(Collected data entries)
━━━━━━━━━━━━━━━━━━━━━━━━━━━━━━

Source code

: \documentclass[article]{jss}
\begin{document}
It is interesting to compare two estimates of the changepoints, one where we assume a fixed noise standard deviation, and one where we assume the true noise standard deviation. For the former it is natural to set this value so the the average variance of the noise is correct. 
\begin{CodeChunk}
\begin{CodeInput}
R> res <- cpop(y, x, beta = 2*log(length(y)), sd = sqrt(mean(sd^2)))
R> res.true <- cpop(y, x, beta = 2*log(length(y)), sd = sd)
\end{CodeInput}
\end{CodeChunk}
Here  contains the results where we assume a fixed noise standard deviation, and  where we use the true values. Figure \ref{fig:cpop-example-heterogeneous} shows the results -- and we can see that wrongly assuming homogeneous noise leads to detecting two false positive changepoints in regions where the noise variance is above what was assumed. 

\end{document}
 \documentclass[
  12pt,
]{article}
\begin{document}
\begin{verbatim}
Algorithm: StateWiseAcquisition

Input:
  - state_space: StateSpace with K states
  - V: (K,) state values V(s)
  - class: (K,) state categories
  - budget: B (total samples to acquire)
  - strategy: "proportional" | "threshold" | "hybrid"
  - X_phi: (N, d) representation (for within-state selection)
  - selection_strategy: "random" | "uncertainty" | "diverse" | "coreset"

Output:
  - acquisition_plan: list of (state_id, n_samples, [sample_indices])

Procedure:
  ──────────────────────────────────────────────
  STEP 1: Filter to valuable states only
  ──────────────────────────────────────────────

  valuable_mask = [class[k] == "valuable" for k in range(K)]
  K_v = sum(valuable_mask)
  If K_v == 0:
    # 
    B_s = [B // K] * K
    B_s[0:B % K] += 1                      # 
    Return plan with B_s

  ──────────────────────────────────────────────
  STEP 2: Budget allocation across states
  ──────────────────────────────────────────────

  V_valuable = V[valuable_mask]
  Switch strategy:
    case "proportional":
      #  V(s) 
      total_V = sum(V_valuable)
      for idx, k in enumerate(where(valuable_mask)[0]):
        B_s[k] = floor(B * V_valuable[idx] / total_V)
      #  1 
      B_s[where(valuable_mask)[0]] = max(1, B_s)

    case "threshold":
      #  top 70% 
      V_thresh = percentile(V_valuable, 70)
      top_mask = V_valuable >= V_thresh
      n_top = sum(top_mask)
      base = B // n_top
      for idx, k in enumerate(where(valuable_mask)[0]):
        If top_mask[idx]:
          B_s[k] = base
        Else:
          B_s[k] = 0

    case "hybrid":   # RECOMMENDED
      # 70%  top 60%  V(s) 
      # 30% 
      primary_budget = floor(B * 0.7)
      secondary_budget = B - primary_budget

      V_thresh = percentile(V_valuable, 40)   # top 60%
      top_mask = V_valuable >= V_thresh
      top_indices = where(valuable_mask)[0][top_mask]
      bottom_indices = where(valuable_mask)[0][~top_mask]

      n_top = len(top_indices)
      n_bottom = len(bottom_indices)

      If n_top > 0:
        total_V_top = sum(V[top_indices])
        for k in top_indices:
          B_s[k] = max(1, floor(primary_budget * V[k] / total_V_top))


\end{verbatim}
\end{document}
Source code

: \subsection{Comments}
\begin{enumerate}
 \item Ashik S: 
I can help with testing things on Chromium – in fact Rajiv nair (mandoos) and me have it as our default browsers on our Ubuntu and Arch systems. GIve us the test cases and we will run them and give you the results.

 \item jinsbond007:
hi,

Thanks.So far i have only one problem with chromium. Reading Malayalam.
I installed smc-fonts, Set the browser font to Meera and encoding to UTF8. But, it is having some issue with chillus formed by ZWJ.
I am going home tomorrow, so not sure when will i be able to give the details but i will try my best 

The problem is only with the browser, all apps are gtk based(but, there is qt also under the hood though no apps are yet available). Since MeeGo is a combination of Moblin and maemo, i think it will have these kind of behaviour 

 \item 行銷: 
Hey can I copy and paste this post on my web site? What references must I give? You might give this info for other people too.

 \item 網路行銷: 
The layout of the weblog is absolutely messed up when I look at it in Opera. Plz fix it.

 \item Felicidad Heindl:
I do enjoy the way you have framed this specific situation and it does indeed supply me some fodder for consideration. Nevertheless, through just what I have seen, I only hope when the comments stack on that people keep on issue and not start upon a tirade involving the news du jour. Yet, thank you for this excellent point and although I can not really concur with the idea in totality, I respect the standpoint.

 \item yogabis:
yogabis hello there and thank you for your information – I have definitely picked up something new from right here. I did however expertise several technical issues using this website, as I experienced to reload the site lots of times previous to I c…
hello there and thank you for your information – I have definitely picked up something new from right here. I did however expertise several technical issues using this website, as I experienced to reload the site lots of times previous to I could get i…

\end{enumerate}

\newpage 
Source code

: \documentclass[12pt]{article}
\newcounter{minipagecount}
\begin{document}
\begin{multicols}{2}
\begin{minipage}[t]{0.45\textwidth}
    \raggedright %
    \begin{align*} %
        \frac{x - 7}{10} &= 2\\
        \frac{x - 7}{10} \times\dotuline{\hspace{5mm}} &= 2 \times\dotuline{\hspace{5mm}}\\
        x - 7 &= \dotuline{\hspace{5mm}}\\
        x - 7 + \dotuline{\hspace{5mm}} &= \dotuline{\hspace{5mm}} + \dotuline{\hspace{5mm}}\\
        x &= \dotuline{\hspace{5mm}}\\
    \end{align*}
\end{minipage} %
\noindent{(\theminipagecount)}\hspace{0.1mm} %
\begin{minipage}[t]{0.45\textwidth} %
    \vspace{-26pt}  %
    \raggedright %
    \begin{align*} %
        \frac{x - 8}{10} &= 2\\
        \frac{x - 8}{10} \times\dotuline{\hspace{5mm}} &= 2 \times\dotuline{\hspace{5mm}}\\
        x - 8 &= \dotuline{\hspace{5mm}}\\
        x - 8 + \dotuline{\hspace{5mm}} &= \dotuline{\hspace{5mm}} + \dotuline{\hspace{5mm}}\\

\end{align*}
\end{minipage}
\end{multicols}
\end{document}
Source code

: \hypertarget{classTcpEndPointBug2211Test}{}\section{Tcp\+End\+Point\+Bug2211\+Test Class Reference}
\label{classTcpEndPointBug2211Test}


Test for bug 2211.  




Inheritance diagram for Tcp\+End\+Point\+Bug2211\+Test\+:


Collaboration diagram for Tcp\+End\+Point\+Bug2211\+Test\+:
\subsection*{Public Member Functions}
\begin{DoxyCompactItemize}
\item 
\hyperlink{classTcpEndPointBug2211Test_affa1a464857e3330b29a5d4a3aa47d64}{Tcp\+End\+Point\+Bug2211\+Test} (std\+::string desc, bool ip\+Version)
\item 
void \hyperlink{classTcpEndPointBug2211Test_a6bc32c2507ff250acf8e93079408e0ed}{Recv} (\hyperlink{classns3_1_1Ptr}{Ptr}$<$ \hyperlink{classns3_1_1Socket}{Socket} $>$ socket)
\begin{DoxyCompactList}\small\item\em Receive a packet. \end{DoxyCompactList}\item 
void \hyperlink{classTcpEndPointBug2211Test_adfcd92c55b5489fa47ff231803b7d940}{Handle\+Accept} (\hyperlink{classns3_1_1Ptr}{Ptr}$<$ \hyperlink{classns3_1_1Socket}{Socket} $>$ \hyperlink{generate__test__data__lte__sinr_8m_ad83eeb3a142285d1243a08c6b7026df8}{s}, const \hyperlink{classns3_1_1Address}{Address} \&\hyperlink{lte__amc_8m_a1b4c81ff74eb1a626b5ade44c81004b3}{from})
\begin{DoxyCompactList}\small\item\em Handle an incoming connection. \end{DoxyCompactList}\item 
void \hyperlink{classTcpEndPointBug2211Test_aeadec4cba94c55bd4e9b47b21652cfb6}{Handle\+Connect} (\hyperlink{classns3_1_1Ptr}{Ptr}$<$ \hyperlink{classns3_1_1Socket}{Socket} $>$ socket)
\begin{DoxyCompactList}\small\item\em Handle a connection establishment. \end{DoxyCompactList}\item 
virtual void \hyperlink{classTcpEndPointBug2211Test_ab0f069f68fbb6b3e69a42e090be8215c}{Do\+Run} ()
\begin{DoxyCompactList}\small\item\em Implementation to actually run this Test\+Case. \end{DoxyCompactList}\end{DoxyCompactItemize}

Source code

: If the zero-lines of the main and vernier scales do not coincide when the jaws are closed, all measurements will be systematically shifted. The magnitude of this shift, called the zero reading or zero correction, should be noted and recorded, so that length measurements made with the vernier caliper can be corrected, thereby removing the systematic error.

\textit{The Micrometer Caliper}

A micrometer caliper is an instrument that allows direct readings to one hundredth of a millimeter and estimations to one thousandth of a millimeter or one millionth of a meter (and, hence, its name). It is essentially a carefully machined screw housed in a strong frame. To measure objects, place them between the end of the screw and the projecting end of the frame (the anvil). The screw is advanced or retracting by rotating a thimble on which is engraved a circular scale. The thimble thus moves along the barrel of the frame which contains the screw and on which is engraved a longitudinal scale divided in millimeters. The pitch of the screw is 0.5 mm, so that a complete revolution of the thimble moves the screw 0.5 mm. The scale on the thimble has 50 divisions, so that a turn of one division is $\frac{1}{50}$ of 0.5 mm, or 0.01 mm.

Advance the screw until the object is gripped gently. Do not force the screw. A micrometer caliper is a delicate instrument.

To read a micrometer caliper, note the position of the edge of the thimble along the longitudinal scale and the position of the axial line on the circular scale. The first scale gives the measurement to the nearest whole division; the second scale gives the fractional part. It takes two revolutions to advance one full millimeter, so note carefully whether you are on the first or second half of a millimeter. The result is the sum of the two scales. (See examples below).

━━━━━━━━━━━━━━━━━━━━━━━━━━━━━━

● **Description of the task**
Output exactly the leading lines of the data, up to and including the line marked by "Return plan with B_s".

● **Response below**
Source code

: \documentclass[article]{jss}
\begin{document}
It is interesting to compare two estimates of the changepoints, one where we assume a fixed noise standard deviation, and one where we assume the true noise standard deviation. For the former it is natural to set this value so the the average variance of the noise is correct. 
\begin{CodeChunk}
\begin{CodeInput}
R> res <- cpop(y, x, beta = 2*log(length(y)), sd = sqrt(mean(sd^2)))
R> res.true <- cpop(y, x, beta = 2*log(length(y)), sd = sd)
\end{CodeInput}
\end{CodeChunk}
Here  contains the results where we assume a fixed noise standard deviation, and  where we use the true values. Figure \ref{fig:cpop-example-heterogeneous} shows the results -- and we can see that wrongly assuming homogeneous noise leads to detecting two false positive changepoints in regions where the noise variance is above what was assumed. 

\end{document}
 \documentclass[
  12pt,
]{article}
\begin{document}
\begin{verbatim}
Algorithm: StateWiseAcquisition

Input:
  - state_space: StateSpace with K states
  - V: (K,) state values V(s)
  - class: (K,) state categories
  - budget: B (total samples to acquire)
  - strategy: "proportional" | "threshold" | "hybrid"
  - X_phi: (N, d) representation (for within-state selection)
  - selection_strategy: "random" | "uncertainty" | "diverse" | "coreset"

Output:
  - acquisition_plan: list of (state_id, n_samples, [sample_indices])

Procedure:
  ──────────────────────────────────────────────
  STEP 1: Filter to valuable states only
  ──────────────────────────────────────────────

  valuable_mask = [class[k] == "valuable" for k in range(K)]
  K_v = sum(valuable_mask)
  If K_v == 0:
    # 
    B_s = [B // K] * K
    B_s[0:B % K] += 1                      # 
    Return plan with B_s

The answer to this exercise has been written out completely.